(Extracted entries)
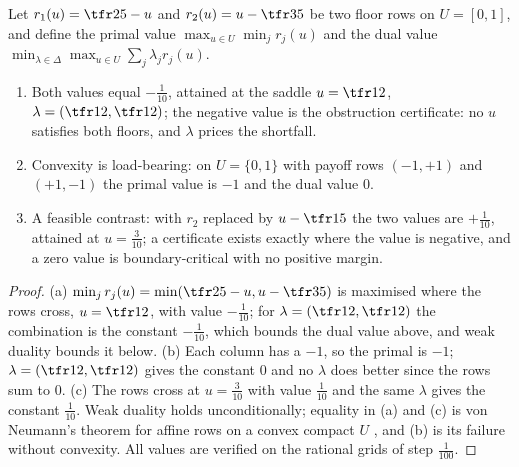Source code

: \begin{proposition}\label{prop:duality}
Let $r_1(u)=\tfr25-u$ and $r_2(u)=u-\tfr35$ be two floor rows on $U=[0,1]$, and define the primal value $\max_{u\in U}\min_j r_j(u)$ and the dual value $\min_{\lambda\in\Delta}\max_{u\in U}\sum_j\lambda_j r_j(u)$.
\begin{enumerate}[label=(\alph*),leftmargin=2em,itemsep=1pt]
\item Both values equal $-\tfrac{1}{10}$, attained at the saddle $u=\tfr12$, $\lambda=(\tfr12,\tfr12)$; the negative value is the obstruction certificate: no $u$ satisfies both floors, and $\lambda$ prices the shortfall.
\item Convexity is load-bearing: on $U=\{0,1\}$ with payoff rows $(-1,+1)$ and $(+1,-1)$ the primal value is $-1$ and the dual value $0$.
\item A feasible contrast: with $r_2$ replaced by $u-\tfr15$ the two values are $+\tfrac1{10}$, attained at $u=\tfrac{3}{10}$; a certificate exists exactly where the value is negative, and a zero value is boundary-critical with no positive margin.
\end{enumerate}
\end{proposition}

\begin{proof}
(a) $\min_j r_j(u)=\min(\tfr25-u,u-\tfr35)$ is maximised where the rows cross, $u=\tfr12$, with value $-\tfrac1{10}$; for $\lambda=(\tfr12,\tfr12)$ the combination is the constant $-\tfrac1{10}$, which bounds the dual value above, and weak duality bounds it below. (b) Each column has a $-1$, so the primal is $-1$; $\lambda=(\tfr12,\tfr12)$ gives the constant $0$ and no $\lambda$ does better since the rows sum to $0$. (c) The rows cross at $u=\tfrac3{10}$ with value $\tfrac1{10}$ and the same $\lambda$ gives the constant $\tfrac1{10}$. Weak duality holds unconditionally; equality in (a) and (c) is von Neumann's theorem for affine rows on a convex compact $U$ \cite{vonNeumann1928}, and (b) is its failure without convexity. All values are verified on the rational grids of step $\tfrac1{100}$.
\end{proof}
(End Extracted entries)
Problem to work on -
Copy out all the entries exactly. Images stay out of the copy.

Problem solution -
Source code

: \begin{proposition}\label{prop:duality}
Let $r_1(u)=\tfr25-u$ and $r_2(u)=u-\tfr35$ be two floor rows on $U=[0,1]$, and define the primal value $\max_{u\in U}\min_j r_j(u)$ and the dual value $\min_{\lambda\in\Delta}\max_{u\in U}\sum_j\lambda_j r_j(u)$.
\begin{enumerate}[label=(\alph*),leftmargin=2em,itemsep=1pt]
\item Both values equal $-\tfrac{1}{10}$, attained at the saddle $u=\tfr12$, $\lambda=(\tfr12,\tfr12)$; the negative value is the obstruction certificate: no $u$ satisfies both floors, and $\lambda$ prices the shortfall.
\item Convexity is load-bearing: on $U=\{0,1\}$ with payoff rows $(-1,+1)$ and $(+1,-1)$ the primal value is $-1$ and the dual value $0$.
\item A feasible contrast: with $r_2$ replaced by $u-\tfr15$ the two values are $+\tfrac1{10}$, attained at $u=\tfrac{3}{10}$; a certificate exists exactly where the value is negative, and a zero value is boundary-critical with no positive margin.
\end{enumerate}
\end{proposition}

\begin{proof}
(a) $\min_j r_j(u)=\min(\tfr25-u,u-\tfr35)$ is maximised where the rows cross, $u=\tfr12$, with value $-\tfrac1{10}$; for $\lambda=(\tfr12,\tfr12)$ the combination is the constant $-\tfrac1{10}$, which bounds the dual value above, and weak duality bounds it below. (b) Each column has a $-1$, so the primal is $-1$; $\lambda=(\tfr12,\tfr12)$ gives the constant $0$ and no $\lambda$ does better since the rows sum to $0$. (c) The rows cross at $u=\tfrac3{10}$ with value $\tfrac1{10}$ and the same $\lambda$ gives the constant $\tfrac1{10}$. Weak duality holds unconditionally; equality in (a) and (c) is von Neumann's theorem for affine rows on a convex compact $U$ \cite{vonNeumann1928}, and (b) is its failure without convexity. All values are verified on the rational grids of step $\tfrac1{100}$.
\end{proof}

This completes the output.